WHAT THE TASK REQUIRES: Each line below is to be copied out exactly, and none may be omitted.

▼

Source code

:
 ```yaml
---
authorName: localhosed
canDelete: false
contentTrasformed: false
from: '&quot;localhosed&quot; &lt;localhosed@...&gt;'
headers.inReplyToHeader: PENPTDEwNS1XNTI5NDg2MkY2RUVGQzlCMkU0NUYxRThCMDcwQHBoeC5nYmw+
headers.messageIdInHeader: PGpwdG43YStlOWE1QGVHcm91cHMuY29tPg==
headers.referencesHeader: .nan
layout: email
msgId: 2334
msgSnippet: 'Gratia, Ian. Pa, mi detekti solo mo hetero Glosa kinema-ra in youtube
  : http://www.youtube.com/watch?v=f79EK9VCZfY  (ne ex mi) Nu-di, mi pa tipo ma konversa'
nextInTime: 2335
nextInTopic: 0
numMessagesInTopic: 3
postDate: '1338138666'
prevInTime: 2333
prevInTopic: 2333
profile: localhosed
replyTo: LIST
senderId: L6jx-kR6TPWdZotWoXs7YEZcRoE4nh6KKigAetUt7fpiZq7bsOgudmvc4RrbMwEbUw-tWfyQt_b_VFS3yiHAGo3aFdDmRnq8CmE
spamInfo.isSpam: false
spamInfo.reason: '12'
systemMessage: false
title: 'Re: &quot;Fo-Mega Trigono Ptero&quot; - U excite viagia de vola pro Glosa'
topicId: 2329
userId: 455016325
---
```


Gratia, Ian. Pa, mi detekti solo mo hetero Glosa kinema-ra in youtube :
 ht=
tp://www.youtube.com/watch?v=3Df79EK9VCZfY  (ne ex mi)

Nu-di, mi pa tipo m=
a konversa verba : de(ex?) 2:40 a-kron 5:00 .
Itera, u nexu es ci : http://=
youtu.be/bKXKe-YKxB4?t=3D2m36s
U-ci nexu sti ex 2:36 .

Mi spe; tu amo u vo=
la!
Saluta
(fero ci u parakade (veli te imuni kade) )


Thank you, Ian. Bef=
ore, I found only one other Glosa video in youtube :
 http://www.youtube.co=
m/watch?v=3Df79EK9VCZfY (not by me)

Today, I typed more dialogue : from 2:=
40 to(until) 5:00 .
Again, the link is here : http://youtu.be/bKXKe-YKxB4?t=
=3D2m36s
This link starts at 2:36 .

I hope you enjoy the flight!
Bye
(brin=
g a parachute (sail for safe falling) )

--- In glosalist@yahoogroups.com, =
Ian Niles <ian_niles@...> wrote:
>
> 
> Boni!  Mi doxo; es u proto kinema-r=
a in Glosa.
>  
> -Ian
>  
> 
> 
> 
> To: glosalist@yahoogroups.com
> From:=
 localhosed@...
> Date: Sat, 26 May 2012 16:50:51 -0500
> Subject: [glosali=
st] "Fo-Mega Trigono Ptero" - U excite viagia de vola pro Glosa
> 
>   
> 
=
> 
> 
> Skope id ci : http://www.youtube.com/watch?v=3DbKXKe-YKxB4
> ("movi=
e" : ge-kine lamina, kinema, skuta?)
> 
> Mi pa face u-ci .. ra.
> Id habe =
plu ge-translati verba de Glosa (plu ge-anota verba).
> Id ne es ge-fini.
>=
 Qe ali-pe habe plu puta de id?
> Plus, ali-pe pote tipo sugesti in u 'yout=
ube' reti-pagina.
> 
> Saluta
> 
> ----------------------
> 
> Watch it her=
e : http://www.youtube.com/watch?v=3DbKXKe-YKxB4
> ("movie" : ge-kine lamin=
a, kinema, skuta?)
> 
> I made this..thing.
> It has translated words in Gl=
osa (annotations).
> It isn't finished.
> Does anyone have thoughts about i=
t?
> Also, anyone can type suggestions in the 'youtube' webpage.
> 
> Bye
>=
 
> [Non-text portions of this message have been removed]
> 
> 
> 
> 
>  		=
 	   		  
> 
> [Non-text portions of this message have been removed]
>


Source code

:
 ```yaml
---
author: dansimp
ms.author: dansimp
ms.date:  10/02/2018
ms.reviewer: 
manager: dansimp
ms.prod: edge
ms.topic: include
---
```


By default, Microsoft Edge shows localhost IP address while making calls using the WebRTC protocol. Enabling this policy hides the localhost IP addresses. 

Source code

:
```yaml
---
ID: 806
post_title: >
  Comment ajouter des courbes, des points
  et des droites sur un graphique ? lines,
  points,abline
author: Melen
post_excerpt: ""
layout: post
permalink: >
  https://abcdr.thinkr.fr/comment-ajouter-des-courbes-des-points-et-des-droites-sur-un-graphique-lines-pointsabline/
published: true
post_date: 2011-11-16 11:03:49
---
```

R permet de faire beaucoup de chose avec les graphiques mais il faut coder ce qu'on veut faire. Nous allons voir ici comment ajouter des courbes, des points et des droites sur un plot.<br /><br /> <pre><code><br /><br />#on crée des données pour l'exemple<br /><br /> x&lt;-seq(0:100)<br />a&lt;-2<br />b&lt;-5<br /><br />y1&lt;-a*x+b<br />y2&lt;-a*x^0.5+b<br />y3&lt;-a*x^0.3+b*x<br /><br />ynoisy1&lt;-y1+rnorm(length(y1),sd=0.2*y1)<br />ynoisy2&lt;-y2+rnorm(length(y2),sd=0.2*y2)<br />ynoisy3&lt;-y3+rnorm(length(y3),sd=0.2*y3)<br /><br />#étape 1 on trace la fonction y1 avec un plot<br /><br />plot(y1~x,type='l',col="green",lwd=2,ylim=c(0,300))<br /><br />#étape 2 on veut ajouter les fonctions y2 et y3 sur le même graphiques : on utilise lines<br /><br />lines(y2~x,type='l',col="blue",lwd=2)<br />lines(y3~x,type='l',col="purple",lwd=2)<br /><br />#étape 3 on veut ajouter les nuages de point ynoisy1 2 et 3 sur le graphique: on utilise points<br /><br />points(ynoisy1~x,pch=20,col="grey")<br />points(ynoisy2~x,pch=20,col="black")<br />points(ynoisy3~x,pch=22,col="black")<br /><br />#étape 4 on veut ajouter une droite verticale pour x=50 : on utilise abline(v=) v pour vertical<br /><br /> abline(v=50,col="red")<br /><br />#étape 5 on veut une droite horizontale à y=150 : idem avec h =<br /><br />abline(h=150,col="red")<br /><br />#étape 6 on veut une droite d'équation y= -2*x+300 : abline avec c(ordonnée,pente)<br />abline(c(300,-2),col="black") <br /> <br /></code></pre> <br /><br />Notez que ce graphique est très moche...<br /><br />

▲

SOLUTION:
Source code

:
 ```yaml
---
authorName: localhosed
canDelete: false
contentTrasformed: false
from: '&quot;localhosed&quot; &lt;localhosed@...&gt;'
headers.inReplyToHeader: PENPTDEwNS1XNTI5NDg2MkY2RUVGQzlCMkU0NUYxRThCMDcwQHBoeC5nYmw+
headers.messageIdInHeader: PGpwdG43YStlOWE1QGVHcm91cHMuY29tPg==
headers.referencesHeader: .nan
layout: email
msgId: 2334
msgSnippet: 'Gratia, Ian. Pa, mi detekti solo mo hetero Glosa kinema-ra in youtube
  : http://www.youtube.com/watch?v=f79EK9VCZfY  (ne ex mi) Nu-di, mi pa tipo ma konversa'
nextInTime: 2335
nextInTopic: 0
numMessagesInTopic: 3
postDate: '1338138666'
prevInTime: 2333
prevInTopic: 2333
profile: localhosed
replyTo: LIST
senderId: L6jx-kR6TPWdZotWoXs7YEZcRoE4nh6KKigAetUt7fpiZq7bsOgudmvc4RrbMwEbUw-tWfyQt_b_VFS3yiHAGo3aFdDmRnq8CmE
spamInfo.isSpam: false
spamInfo.reason: '12'
systemMessage: false
title: 'Re: &quot;Fo-Mega Trigono Ptero&quot; - U excite viagia de vola pro Glosa'
topicId: 2329
userId: 455016325
---
```


Gratia, Ian. Pa, mi detekti solo mo hetero Glosa kinema-ra in youtube :
 ht=
tp://www.youtube.com/watch?v=3Df79EK9VCZfY  (ne ex mi)

Nu-di, mi pa tipo m=
a konversa verba : de(ex?) 2:40 a-kron 5:00 .
Itera, u nexu es ci : http://=
youtu.be/bKXKe-YKxB4?t=3D2m36s
U-ci nexu sti ex 2:36 .

Mi spe; tu amo u vo=
la!
Saluta
(fero ci u parakade (veli te imuni kade) )


Thank you, Ian. Bef=
ore, I found only one other Glosa video in youtube :
 http://www.youtube.co=
m/watch?v=3Df79EK9VCZfY (not by me)

Today, I typed more dialogue : from 2:=
40 to(until) 5:00 .
Again, the link is here : http://youtu.be/bKXKe-YKxB4?t=
=3D2m36s
This link starts at 2:36 .

I hope you enjoy the flight!
Bye
(brin=
g a parachute (sail for safe falling) )

--- In glosalist@yahoogroups.com, =
Ian Niles <ian_niles@...> wrote:
>
> 
> Boni!  Mi doxo; es u proto kinema-r=
a in Glosa.
>  
> -Ian
>  
> 
> 
> 
> To: glosalist@yahoogroups.com
> From:=
 localhosed@...
> Date: Sat, 26 May 2012 16:50:51 -0500
> Subject: [glosali=
st] "Fo-Mega Trigono Ptero" - U excite viagia de vola pro Glosa
> 
>   
> 
=
> 
> 
> Skope id ci : http://www.youtube.com/watch?v=3DbKXKe-YKxB4
> ("movi=
e" : ge-kine lamina, kinema, skuta?)
> 
> Mi pa face u-ci .. ra.
> Id habe =
plu ge-translati verba de Glosa (plu ge-anota verba).
> Id ne es ge-fini.
>=
 Qe ali-pe habe plu puta de id?
> Plus, ali-pe pote tipo sugesti in u 'yout=
ube' reti-pagina.
> 
> Saluta
> 
> ----------------------
> 
> Watch it her=
e : http://www.youtube.com/watch?v=3DbKXKe-YKxB4
> ("movie" : ge-kine lamin=
a, kinema, skuta?)
> 
> I made this..thing.
> It has translated words in Gl=
osa (annotations).
> It isn't finished.
> Does anyone have thoughts about i=
t?
> Also, anyone can type suggestions in the 'youtube' webpage.
> 
> Bye
>=
 
> [Non-text portions of this message have been removed]
> 
> 
> 
> 
>  		=
 	   		  
> 
> [Non-text portions of this message have been removed]
>


Source code

:
 ```yaml
---
author: dansimp
ms.author: dansimp
ms.date:  10/02/2018
ms.reviewer: 
manager: dansimp
ms.prod: edge
ms.topic: include
---
```


By default, Microsoft Edge shows localhost IP address while making calls using the WebRTC protocol. Enabling this policy hides the localhost IP addresses. 

Source code

:
```yaml
---
ID: 806
post_title: >
  Comment ajouter des courbes, des points
  et des droites sur un graphique ? lines,
  points,abline
author: Melen
post_excerpt: ""
layout: post
permalink: >
  https://abcdr.thinkr.fr/comment-ajouter-des-courbes-des-points-et-des-droites-sur-un-graphique-lines-pointsabline/
published: true
post_date: 2011-11-16 11:03:49
---
```

R permet de faire beaucoup de chose avec les graphiques mais il faut coder ce qu'on veut faire. Nous allons voir ici comment ajouter des courbes, des points et des droites sur un plot.<br /><br /> <pre><code><br /><br />#on crée des données pour l'exemple<br /><br /> x&lt;-seq(0:100)<br />a&lt;-2<br />b&lt;-5<br /><br />y1&lt;-a*x+b<br />y2&lt;-a*x^0.5+b<br />y3&lt;-a*x^0.3+b*x<br /><br />ynoisy1&lt;-y1+rnorm(length(y1),sd=0.2*y1)<br />ynoisy2&lt;-y2+rnorm(length(y2),sd=0.2*y2)<br />ynoisy3&lt;-y3+rnorm(length(y3),sd=0.2*y3)<br /><br />#étape 1 on trace la fonction y1 avec un plot<br /><br />plot(y1~x,type='l',col="green",lwd=2,ylim=c(0,300))<br /><br />#étape 2 on veut ajouter les fonctions y2 et y3 sur le même graphiques : on utilise lines<br /><br />lines(y2~x,type='l',col="blue",lwd=2)<br />lines(y3~x,type='l',col="purple",lwd=2)<br /><br />#étape 3 on veut ajouter les nuages de point ynoisy1 2 et 3 sur le graphique: on utilise points<br /><br />points(ynoisy1~x,pch=20,col="grey")<br />points(ynoisy2~x,pch=20,col="black")<br />points(ynoisy3~x,pch=22,col="black")<br /><br />#étape 4 on veut ajouter une droite verticale pour x=50 : on utilise abline(v=) v pour vertical<br /><br /> abline(v=50,col="red")<br /><br />#étape 5 on veut une droite horizontale à y=150 : idem avec h =<br /><br />abline(h=150,col="red")<br /><br />#étape 6 on veut une droite d'équation y= -2*x+300 : abline avec c(ordonnée,pente)<br />abline(c(300,-2),col="black") <br /> <br /></code></pre> <br /><br />Notez que ce graphique est très moche...<br /><br />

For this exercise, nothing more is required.